For its part, Boone County, Indiana, expects to cut its storage costs by 70% over five years by transparently archiving cold data to Microsoft Azure Blob Storage. It did so after a Komprise analysis showed 83% of the county’s data was cold, having not been accessed in six months. Most of that data is from body and dash cameras that drove a 3,000% increase in Boone County’s evidentiary data in five years. Moving all that cold data off the SAN also enabled the county to move to a smaller, allflash SAN for hot data storage – at 42% of the cost of the previous SAN, for a savings of 58%.
Gain efficiency, lower costs
Dealing with a 3,000% increase in data while actually lowering data storage costs is quite an achievement. But it’s one that Komprise is delivering on time and again.
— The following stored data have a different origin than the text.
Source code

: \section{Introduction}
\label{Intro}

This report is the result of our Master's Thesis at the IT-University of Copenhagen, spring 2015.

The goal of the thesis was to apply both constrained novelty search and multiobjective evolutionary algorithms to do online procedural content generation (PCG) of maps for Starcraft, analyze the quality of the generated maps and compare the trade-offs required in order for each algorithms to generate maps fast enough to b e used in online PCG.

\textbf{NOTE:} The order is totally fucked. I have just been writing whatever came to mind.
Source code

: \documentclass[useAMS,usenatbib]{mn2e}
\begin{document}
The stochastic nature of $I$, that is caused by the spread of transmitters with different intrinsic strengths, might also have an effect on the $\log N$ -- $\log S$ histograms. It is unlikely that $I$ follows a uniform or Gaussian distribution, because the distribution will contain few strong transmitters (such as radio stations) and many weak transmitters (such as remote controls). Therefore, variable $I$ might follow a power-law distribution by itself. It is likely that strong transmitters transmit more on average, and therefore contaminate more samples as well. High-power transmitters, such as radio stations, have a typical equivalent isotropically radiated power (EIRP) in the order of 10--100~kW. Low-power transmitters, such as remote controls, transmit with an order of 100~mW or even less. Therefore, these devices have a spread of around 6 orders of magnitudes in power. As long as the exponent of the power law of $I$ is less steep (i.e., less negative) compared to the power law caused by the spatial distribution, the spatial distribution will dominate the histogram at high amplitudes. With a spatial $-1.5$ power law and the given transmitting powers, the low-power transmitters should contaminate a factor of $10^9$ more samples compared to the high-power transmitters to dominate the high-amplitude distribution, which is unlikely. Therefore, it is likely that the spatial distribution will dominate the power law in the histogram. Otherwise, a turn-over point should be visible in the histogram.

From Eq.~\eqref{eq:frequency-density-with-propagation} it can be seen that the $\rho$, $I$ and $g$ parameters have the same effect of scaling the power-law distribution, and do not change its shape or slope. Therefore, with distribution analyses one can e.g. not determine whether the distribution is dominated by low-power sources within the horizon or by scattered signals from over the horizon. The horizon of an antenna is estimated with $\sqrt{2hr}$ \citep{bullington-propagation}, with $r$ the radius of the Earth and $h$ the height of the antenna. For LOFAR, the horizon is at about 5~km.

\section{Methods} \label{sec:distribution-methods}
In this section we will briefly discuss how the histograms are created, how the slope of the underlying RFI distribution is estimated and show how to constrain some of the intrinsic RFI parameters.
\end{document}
Komprise offers a simple way for organizations to efficiently manage data sprawl. Its analytics-driven data-management software enables you to quickly identify inactive data and assess the ROI of moving it to a lower-cost cold storage platform. It also enables the migration of the data, whether to onpremises or cloud storage, with complete transparency to end users, who still access the data the same way they always did. With no hardware to deploy, Komprise is fast and easy to install, with no storage agents or stubs to deal with. It works without creating performance degradation and can scale as needed to keep up with your data growth.
Take a fresh look at how you manage data and find out whether cold data is eating up valuable resources.
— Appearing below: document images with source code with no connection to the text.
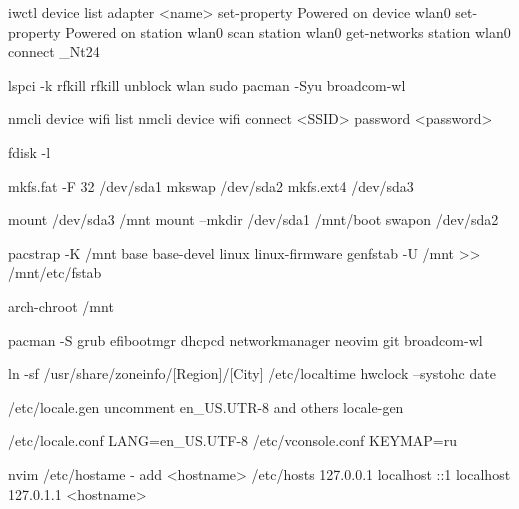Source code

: iwctl
device list
adapter <name> set-property Powered on
device wlan0 set-property Powered on
station wlan0 scan
station wlan0 get-networks
station wlan0 connect _Nt24

lspci -k
rfkill
rfkill unblock wlan
sudo pacman -Syu broadcom-wl

nmcli device wifi list
nmcli device wifi connect <SSID> password <password>

fdisk -l

mkfs.fat -F 32 /dev/sda1
mkswap /dev/sda2
mkfs.ext4 /dev/sda3

mount /dev/sda3 /mnt
mount --mkdir /dev/sda1 /mnt/boot
swapon /dev/sda2

pacstrap -K /mnt base base-devel linux linux-firmware
genfstab -U /mnt >> /mnt/etc/fstab


arch-chroot /mnt

pacman -S 
    grub
    efibootmgr
    dhcpcd
    networkmanager
    neovim
    git
    broadcom-wl %


ln -sf /usr/share/zoneinfo/[Region]/[City] /etc/localtime
hwclock --systohc
date


/etc/locale.gen uncomment en_US.UTR-8 and others
locale-gen

/etc/locale.conf
LANG=en_US.UTF-8
/etc/vconsole.conf
KEYMAP=ru


nvim /etc/hostame - add <hostname>
/etc/hosts
127.0.0.1 localhost
::1       localhost
127.0.1.1 <hostname>


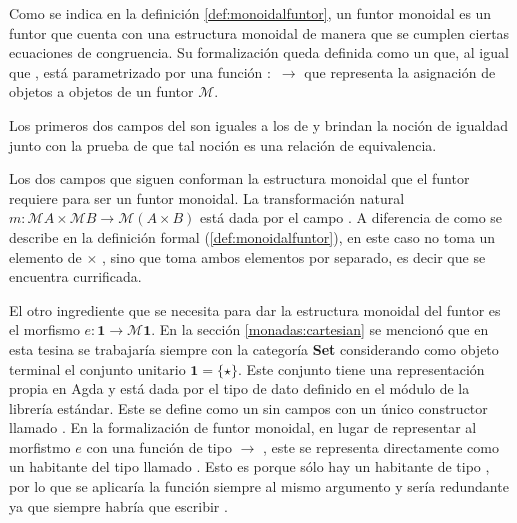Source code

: Como se indica en la definición \ref{def:monoidalfuntor}, un funtor monoidal es un funtor que cuenta con una estructura monoidal de manera que se cumplen ciertas ecuaciones de congruencia. Su formalización queda definida como un  que, al igual que , está parametrizado por una función  $:$  $\rightarrow$  que representa la asignación de objetos a objetos de un funtor $\mathcal{M}$. 


Los primeros dos campos del  son iguales a los de  y brindan la noción de igualdad junto con la prueba de que tal noción es una relación de equivalencia. 

Los dos campos que siguen conforman la estructura monoidal que el funtor requiere para ser un funtor monoidal. La transformación natural $m : \mathcal{M} A \times \mathcal{M} B \rightarrow \mathcal{M} (A \times B)$ está dada por el campo . A diferencia de como se describe en la definición formal (\ref{def:monoidalfuntor}), en este caso  no toma un elemento de  $\times$ , sino que toma ambos elementos por separado, es decir que se encuentra currificada. 

El otro ingrediente que se necesita para dar la estructura monoidal del funtor es el morfismo $e : \mathbf{1} \rightarrow \mathcal{M} \mathbf{1}$. En la sección \ref{monadas:cartesian} se mencionó que en esta tesina se trabajaría siempre con la categoría \textbf{Set} considerando como objeto terminal el conjunto unitario $\mathbf{1} = \{\star\}$. Este conjunto tiene una representación propia en Agda y está dada por el tipo de dato \AgdaDatatype{$\top$} definido en el módulo \href{https://agda.github.io/agda-stdlib/Data.Unit.Base.html}{} de la librería estándar. Este se define como un  sin campos con un único constructor llamado . En la formalización de funtor monoidal, en lugar de representar al morfistmo $e$ con una función de tipo \AgdaDatatype{$\top$} $\rightarrow$  \AgdaDatatype{$\top$}, este se representa directamente como un habitante del tipo  \AgdaDatatype{$\top$} llamado . Esto es porque sólo hay un habitante de tipo \AgdaDatatype{$\top$}, por lo que se aplicaría la función siempre al mismo argumento y sería redundante ya que siempre habría que escribir  .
A Smarter Approach to Managing Data Growth for AI
Got it—here’s a version that fits a 4–5 step narrative, reinforces your existing flow, and layers in AI + metadata + Komprise differentiation without disrupting the structure of the page.
Step 1: Understand Data Growth in the Context of AI
Data growth is no longer just about capacity, it is about what data actually drives value.
As enterprises scale AI initiatives, unstructured data becomes both the opportunity and the constraint. While data volumes continue to grow across NAS, cloud, and object storage, most of that data lacks the context needed for AI and analytics.
Without visibility, organizations cannot answer basic questions:
- What data is active vs inactive?
- What data is valuable vs redundant?
- What data is safe to use for AI?
This is why the first step is not moving data, it is understanding it.
Komprise provides global visibility through its Global Metadatabase Service, giving organizations a unified view of unstructured data across all storage so they can make informed decisions before taking action.
Step 2: Identify High-Value and AI-Ready Data
Not all data should be treated equally, especially in the context of AI.
A large percentage of unstructured data is duplicate, stale, or irrelevant. Feeding this into AI pipelines increases cost and reduces accuracy. At the same time, sensitive data may be hidden within files and must be governed before use.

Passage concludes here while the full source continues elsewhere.